**Aim of the exercise**: Each record below should appear again exactly as written.

**Provided data**:
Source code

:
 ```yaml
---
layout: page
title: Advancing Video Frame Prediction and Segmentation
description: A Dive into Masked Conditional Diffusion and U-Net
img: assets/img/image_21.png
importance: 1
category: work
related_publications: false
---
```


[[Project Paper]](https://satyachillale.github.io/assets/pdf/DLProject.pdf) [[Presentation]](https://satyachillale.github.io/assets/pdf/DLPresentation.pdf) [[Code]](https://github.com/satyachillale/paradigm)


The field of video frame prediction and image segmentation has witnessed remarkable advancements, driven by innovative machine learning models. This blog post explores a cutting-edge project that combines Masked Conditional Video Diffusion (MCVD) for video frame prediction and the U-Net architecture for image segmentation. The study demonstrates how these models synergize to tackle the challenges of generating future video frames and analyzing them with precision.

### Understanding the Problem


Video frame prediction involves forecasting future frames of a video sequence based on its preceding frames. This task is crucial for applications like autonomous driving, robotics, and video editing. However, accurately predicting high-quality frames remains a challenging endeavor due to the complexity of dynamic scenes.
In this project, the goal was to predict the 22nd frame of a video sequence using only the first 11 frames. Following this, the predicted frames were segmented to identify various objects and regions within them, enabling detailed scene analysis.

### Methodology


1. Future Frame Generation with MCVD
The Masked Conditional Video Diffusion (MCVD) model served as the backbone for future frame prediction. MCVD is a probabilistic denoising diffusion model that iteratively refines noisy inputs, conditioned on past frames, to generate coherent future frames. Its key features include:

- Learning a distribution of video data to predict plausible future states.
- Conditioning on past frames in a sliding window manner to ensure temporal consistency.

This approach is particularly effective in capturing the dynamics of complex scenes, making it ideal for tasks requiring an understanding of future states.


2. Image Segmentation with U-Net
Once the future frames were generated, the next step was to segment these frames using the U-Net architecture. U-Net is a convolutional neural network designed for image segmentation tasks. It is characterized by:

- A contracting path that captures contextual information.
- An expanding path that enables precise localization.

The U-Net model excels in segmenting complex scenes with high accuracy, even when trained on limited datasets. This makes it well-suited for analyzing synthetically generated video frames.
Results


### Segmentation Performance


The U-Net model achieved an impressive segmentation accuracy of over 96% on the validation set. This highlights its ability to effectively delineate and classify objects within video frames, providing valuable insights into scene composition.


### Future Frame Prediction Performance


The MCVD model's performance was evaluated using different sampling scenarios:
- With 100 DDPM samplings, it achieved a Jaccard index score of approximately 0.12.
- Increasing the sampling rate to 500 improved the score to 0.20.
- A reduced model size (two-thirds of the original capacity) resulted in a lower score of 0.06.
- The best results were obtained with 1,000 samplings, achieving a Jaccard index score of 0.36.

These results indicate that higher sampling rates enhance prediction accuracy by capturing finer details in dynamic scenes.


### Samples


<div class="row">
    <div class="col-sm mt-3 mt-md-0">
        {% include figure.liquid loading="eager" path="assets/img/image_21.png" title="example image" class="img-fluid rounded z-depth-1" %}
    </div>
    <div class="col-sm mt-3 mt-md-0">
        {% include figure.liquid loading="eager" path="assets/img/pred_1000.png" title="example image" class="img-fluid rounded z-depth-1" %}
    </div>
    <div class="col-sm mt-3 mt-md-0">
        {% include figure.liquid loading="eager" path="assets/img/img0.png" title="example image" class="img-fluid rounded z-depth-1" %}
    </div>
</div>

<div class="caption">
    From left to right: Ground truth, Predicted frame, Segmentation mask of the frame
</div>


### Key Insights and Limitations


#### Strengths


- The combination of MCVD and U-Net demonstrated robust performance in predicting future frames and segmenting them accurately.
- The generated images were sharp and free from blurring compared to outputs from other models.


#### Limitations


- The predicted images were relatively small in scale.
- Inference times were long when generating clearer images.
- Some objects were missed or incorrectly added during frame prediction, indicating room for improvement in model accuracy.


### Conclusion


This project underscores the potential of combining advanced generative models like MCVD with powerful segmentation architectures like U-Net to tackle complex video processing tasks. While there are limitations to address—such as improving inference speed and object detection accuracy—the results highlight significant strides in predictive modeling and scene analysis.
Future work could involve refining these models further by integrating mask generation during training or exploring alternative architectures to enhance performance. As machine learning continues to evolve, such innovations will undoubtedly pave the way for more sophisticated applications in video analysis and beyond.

**Response to the task**:
Source code

:
 ```yaml
---
layout: page
title: Advancing Video Frame Prediction and Segmentation
description: A Dive into Masked Conditional Diffusion and U-Net
img: assets/img/image_21.png
importance: 1
category: work
related_publications: false
---
```


[[Project Paper]](https://satyachillale.github.io/assets/pdf/DLProject.pdf) [[Presentation]](https://satyachillale.github.io/assets/pdf/DLPresentation.pdf) [[Code]](https://github.com/satyachillale/paradigm)


The field of video frame prediction and image segmentation has witnessed remarkable advancements, driven by innovative machine learning models. This blog post explores a cutting-edge project that combines Masked Conditional Video Diffusion (MCVD) for video frame prediction and the U-Net architecture for image segmentation. The study demonstrates how these models synergize to tackle the challenges of generating future video frames and analyzing them with precision.

### Understanding the Problem


Video frame prediction involves forecasting future frames of a video sequence based on its preceding frames. This task is crucial for applications like autonomous driving, robotics, and video editing. However, accurately predicting high-quality frames remains a challenging endeavor due to the complexity of dynamic scenes.
In this project, the goal was to predict the 22nd frame of a video sequence using only the first 11 frames. Following this, the predicted frames were segmented to identify various objects and regions within them, enabling detailed scene analysis.

### Methodology


1. Future Frame Generation with MCVD
The Masked Conditional Video Diffusion (MCVD) model served as the backbone for future frame prediction. MCVD is a probabilistic denoising diffusion model that iteratively refines noisy inputs, conditioned on past frames, to generate coherent future frames. Its key features include:

- Learning a distribution of video data to predict plausible future states.
- Conditioning on past frames in a sliding window manner to ensure temporal consistency.

This approach is particularly effective in capturing the dynamics of complex scenes, making it ideal for tasks requiring an understanding of future states.


2. Image Segmentation with U-Net
Once the future frames were generated, the next step was to segment these frames using the U-Net architecture. U-Net is a convolutional neural network designed for image segmentation tasks. It is characterized by:

- A contracting path that captures contextual information.
- An expanding path that enables precise localization.

The U-Net model excels in segmenting complex scenes with high accuracy, even when trained on limited datasets. This makes it well-suited for analyzing synthetically generated video frames.
Results


### Segmentation Performance


The U-Net model achieved an impressive segmentation accuracy of over 96% on the validation set. This highlights its ability to effectively delineate and classify objects within video frames, providing valuable insights into scene composition.


### Future Frame Prediction Performance


The MCVD model's performance was evaluated using different sampling scenarios:
- With 100 DDPM samplings, it achieved a Jaccard index score of approximately 0.12.
- Increasing the sampling rate to 500 improved the score to 0.20.
- A reduced model size (two-thirds of the original capacity) resulted in a lower score of 0.06.
- The best results were obtained with 1,000 samplings, achieving a Jaccard index score of 0.36.

These results indicate that higher sampling rates enhance prediction accuracy by capturing finer details in dynamic scenes.


### Samples


<div class="row">
    <div class="col-sm mt-3 mt-md-0">
        {% include figure.liquid loading="eager" path="assets/img/image_21.png" title="example image" class="img-fluid rounded z-depth-1" %}
    </div>
    <div class="col-sm mt-3 mt-md-0">
        {% include figure.liquid loading="eager" path="assets/img/pred_1000.png" title="example image" class="img-fluid rounded z-depth-1" %}
    </div>
    <div class="col-sm mt-3 mt-md-0">
        {% include figure.liquid loading="eager" path="assets/img/img0.png" title="example image" class="img-fluid rounded z-depth-1" %}
    </div>
</div>

<div class="caption">
    From left to right: Ground truth, Predicted frame, Segmentation mask of the frame
</div>


### Key Insights and Limitations


#### Strengths


- The combination of MCVD and U-Net demonstrated robust performance in predicting future frames and segmenting them accurately.
- The generated images were sharp and free from blurring compared to outputs from other models.


#### Limitations


- The predicted images were relatively small in scale.
- Inference times were long when generating clearer images.
- Some objects were missed or incorrectly added during frame prediction, indicating room for improvement in model accuracy.


### Conclusion


This project underscores the potential of combining advanced generative models like MCVD with powerful segmentation architectures like U-Net to tackle complex video processing tasks. While there are limitations to address—such as improving inference speed and object detection accuracy—the results highlight significant strides in predictive modeling and scene analysis.
Future work could involve refining these models further by integrating mask generation during training or exploring alternative architectures to enhance performance. As machine learning continues to evolve, such innovations will undoubtedly pave the way for more sophisticated applications in video analysis and beyond.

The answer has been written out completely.